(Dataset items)
══════

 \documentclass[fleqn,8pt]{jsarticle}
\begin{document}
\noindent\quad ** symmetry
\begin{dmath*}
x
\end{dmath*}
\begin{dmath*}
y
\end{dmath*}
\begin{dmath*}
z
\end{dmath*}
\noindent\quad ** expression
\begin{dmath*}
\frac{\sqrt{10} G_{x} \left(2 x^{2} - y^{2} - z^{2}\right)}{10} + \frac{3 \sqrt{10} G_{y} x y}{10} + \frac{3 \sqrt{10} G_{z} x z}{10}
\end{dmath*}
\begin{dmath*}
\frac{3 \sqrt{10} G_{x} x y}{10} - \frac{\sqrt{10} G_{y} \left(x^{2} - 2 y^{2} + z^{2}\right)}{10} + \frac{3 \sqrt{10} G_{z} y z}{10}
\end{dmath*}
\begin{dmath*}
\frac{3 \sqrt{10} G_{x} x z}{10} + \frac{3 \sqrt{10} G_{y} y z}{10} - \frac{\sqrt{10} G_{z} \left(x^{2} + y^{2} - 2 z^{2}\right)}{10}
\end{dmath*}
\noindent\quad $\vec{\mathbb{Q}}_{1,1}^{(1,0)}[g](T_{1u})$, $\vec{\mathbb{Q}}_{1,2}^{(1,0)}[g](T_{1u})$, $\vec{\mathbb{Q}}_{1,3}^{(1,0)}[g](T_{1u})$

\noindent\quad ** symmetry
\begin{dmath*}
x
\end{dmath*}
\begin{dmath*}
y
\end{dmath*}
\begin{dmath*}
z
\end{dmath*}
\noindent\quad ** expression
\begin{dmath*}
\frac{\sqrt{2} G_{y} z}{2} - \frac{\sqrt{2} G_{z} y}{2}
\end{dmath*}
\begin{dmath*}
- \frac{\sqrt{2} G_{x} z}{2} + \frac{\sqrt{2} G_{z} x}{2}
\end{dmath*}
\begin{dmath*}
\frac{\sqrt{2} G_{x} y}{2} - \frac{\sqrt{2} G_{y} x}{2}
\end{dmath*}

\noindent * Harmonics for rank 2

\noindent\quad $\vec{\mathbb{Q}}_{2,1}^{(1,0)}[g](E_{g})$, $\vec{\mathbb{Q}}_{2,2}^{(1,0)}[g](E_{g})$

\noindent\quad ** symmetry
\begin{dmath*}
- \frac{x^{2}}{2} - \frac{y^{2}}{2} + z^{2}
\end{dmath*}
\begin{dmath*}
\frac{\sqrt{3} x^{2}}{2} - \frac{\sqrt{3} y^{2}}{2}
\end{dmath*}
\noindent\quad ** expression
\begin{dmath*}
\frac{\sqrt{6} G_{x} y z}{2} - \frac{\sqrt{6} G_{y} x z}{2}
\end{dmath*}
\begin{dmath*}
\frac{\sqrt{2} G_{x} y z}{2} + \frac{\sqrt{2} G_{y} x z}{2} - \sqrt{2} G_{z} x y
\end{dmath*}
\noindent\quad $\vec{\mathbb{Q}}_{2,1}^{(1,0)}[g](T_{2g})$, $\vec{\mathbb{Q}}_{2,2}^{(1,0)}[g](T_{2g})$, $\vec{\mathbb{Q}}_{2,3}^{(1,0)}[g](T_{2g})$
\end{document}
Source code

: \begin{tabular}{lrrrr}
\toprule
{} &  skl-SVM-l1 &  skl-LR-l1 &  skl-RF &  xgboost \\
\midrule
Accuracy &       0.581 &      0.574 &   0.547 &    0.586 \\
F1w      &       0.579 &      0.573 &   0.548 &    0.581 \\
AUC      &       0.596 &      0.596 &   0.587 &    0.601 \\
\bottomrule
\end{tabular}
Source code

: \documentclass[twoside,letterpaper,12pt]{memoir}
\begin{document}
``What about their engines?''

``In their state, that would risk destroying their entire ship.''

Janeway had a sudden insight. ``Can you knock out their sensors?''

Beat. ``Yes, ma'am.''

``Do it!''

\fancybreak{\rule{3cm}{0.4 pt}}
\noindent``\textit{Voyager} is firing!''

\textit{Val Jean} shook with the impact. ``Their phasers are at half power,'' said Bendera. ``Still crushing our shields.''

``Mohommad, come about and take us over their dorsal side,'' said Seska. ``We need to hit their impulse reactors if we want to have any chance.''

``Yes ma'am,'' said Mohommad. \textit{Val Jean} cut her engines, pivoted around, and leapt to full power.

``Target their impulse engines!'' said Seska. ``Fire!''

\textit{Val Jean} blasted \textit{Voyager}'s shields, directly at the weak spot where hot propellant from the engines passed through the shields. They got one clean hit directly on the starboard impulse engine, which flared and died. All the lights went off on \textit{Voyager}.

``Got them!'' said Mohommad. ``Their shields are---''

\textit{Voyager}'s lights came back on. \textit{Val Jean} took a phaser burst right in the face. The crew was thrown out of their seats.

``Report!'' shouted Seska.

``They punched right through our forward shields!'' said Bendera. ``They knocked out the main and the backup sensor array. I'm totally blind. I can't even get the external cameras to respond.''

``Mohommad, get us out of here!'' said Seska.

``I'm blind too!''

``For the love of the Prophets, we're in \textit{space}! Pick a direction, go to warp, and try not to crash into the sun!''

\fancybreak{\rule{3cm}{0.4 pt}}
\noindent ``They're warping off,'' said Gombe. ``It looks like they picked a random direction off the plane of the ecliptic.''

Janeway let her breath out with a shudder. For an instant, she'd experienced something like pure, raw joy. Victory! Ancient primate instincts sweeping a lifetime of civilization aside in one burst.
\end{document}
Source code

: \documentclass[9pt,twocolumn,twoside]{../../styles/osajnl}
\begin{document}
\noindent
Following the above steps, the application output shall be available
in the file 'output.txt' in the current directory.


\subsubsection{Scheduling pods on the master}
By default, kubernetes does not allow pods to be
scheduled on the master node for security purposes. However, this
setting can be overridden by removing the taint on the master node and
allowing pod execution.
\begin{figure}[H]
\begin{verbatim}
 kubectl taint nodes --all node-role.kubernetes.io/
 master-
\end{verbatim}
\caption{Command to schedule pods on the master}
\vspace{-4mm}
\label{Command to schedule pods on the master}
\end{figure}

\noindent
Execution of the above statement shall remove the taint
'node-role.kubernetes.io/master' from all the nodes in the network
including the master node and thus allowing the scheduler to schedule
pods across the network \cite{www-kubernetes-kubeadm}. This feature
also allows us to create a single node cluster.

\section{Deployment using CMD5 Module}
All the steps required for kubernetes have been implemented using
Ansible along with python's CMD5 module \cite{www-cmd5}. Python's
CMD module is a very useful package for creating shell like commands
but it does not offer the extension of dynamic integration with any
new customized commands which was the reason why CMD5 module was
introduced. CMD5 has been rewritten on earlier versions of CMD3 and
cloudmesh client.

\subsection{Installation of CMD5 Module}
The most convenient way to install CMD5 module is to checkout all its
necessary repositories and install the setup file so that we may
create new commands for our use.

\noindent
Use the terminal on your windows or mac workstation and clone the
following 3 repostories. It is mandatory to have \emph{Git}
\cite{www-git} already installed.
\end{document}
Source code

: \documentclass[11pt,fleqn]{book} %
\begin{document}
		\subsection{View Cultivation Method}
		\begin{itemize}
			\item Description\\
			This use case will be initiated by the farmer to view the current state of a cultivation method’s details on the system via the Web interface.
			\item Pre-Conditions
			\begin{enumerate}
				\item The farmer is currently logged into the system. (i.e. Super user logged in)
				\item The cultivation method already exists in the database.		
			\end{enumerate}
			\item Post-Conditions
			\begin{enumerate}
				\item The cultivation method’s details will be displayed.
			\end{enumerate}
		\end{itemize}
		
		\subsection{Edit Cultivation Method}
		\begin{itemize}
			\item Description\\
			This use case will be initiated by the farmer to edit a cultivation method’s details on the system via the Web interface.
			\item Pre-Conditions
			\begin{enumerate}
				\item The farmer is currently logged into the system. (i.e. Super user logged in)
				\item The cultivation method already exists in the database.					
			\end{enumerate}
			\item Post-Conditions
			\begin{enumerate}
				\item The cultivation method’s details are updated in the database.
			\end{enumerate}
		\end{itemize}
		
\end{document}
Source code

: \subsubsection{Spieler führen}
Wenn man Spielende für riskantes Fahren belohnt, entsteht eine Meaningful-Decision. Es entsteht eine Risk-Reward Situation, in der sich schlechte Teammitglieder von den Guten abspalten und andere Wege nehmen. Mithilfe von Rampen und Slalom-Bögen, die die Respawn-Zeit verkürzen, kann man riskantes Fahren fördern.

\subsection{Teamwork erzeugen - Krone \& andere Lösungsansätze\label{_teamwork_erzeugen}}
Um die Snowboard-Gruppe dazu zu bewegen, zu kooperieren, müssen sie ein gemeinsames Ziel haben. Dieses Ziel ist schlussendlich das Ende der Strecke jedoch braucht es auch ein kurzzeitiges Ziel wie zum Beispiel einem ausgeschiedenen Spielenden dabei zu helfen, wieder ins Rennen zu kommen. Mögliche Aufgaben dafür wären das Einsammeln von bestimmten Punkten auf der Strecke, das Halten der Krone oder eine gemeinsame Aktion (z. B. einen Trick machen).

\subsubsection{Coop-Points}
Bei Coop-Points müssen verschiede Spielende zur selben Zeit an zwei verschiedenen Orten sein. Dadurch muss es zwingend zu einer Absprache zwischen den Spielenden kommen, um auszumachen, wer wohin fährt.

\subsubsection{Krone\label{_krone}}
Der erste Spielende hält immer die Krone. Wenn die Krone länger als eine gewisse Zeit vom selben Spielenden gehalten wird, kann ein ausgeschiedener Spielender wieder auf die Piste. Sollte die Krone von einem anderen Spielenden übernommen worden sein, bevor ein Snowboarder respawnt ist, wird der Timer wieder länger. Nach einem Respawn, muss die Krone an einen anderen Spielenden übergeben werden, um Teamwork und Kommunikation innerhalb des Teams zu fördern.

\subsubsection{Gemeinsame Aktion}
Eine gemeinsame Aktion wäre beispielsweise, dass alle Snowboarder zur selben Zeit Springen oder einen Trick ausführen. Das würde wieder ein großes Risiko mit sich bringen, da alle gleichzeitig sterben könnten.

══════

[What is needed]: Search the data for the string "been" and copy each line where it appears.

[Problem solution]:
All the steps required for kubernetes have been implemented using
introduced. CMD5 has been rewritten on earlier versions of CMD3 and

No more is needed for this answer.